Without further comment, state how many lines in the listing below contain the word "from".
━━━━━ DATA SECTION
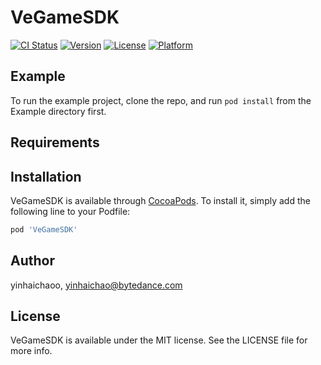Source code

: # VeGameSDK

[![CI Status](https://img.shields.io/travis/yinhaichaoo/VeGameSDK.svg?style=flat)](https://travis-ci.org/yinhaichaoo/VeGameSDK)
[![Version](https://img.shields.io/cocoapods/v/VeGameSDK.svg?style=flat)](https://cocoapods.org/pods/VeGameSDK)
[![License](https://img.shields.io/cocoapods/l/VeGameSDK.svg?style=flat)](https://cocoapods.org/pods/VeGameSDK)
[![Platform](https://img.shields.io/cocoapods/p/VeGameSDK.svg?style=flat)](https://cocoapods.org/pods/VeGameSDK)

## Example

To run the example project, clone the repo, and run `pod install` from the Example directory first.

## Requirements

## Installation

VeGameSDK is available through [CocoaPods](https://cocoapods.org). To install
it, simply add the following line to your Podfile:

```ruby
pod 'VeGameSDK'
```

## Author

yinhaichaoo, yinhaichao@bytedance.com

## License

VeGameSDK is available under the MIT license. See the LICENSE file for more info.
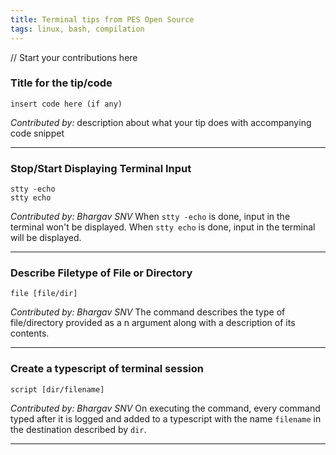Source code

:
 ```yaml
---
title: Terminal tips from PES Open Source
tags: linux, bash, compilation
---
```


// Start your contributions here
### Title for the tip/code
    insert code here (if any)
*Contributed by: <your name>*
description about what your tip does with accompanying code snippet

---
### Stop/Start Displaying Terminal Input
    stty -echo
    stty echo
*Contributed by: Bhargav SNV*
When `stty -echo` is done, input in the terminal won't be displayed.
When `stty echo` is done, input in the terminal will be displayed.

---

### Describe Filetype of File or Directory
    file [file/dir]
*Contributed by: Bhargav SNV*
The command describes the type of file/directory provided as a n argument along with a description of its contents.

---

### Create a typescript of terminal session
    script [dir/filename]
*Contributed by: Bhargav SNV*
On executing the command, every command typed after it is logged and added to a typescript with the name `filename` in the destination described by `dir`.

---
━━━━━━━━━━
■ **ANSWER BOX**
2